▸ **Task description**
Locate every line in the records below that contains the word "from", and copy each one.
--- --- ---
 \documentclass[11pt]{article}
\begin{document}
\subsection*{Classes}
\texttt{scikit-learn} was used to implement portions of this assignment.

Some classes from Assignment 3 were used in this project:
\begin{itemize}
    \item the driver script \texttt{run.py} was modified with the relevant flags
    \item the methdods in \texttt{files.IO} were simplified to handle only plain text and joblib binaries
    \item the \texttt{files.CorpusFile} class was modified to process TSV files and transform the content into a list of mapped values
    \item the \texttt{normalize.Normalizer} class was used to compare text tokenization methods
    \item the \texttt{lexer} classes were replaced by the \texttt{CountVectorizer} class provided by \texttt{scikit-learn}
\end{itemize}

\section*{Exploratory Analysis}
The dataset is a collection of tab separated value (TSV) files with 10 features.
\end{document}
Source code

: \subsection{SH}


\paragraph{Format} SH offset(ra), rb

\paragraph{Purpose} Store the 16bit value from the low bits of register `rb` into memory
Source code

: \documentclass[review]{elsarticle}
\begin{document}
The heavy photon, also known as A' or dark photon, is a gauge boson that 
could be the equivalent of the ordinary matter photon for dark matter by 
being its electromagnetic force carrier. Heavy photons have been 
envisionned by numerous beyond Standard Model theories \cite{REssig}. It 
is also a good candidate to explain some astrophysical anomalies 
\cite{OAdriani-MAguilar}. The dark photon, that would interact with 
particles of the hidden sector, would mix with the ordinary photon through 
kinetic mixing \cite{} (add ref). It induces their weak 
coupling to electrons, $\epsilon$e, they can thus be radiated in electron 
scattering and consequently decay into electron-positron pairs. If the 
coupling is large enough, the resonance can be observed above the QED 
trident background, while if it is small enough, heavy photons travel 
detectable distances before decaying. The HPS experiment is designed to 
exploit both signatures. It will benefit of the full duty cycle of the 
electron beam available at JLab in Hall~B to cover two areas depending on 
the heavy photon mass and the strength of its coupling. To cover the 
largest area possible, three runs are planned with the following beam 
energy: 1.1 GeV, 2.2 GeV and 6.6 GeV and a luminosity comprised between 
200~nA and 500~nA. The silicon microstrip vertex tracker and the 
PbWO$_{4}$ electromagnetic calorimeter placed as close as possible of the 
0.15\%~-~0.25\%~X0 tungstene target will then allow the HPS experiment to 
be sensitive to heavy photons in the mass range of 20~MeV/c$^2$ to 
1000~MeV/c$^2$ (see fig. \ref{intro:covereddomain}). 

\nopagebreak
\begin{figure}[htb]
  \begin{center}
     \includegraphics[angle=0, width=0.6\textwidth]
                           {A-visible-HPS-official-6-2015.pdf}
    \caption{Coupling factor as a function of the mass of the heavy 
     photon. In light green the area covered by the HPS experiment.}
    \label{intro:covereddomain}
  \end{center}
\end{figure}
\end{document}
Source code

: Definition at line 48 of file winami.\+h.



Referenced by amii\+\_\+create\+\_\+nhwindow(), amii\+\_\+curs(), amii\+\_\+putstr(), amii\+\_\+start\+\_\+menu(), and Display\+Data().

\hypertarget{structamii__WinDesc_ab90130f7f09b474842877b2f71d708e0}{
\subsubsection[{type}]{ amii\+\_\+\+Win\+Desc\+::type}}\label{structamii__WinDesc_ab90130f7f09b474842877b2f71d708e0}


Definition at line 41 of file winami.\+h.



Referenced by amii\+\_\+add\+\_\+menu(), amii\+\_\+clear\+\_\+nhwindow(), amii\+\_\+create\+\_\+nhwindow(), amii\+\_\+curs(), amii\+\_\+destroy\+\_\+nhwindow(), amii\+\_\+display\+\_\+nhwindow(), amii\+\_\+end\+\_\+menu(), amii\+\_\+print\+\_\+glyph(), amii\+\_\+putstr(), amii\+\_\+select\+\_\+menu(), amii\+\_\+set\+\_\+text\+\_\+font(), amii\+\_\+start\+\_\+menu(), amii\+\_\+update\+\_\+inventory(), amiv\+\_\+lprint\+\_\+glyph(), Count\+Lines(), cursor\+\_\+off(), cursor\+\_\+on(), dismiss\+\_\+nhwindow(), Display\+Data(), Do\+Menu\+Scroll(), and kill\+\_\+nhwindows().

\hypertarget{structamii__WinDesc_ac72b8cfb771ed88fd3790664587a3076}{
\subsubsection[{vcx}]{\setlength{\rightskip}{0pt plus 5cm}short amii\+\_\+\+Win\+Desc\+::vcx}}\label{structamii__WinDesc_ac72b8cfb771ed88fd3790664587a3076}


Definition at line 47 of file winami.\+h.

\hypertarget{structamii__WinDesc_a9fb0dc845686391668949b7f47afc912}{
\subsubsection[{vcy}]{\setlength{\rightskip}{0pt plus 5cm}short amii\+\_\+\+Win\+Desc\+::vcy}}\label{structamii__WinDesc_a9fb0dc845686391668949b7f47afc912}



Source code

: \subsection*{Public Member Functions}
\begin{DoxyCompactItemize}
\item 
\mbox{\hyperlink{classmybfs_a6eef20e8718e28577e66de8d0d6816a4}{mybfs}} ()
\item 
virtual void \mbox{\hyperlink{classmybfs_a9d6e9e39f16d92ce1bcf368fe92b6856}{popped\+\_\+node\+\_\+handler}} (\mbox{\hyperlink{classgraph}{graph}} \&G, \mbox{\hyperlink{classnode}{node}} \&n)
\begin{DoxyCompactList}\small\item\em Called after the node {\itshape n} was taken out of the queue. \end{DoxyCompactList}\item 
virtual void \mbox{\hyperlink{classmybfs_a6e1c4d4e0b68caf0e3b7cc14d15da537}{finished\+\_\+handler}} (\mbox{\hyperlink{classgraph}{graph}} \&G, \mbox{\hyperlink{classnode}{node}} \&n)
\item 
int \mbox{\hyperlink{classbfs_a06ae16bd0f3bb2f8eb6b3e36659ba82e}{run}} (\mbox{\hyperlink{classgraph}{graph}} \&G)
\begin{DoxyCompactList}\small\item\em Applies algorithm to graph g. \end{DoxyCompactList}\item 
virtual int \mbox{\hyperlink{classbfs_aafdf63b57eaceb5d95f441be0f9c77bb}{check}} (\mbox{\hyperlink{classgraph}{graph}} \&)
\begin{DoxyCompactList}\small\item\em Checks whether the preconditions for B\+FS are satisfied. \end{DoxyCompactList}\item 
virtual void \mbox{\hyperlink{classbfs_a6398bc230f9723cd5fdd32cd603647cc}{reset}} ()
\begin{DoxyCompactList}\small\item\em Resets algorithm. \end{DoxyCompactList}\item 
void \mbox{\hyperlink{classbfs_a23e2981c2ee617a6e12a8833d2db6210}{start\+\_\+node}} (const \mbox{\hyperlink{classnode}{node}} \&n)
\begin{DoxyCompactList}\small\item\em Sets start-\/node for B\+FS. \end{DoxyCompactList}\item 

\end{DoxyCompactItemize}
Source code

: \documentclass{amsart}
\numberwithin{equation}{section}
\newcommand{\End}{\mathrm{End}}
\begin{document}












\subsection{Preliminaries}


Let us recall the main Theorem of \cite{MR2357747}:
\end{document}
--- --- ---
▸ **Task result**
Some classes from Assignment 3 were used in this project:
\paragraph{Purpose} Store the 16bit value from the low bits of register `rb` into memory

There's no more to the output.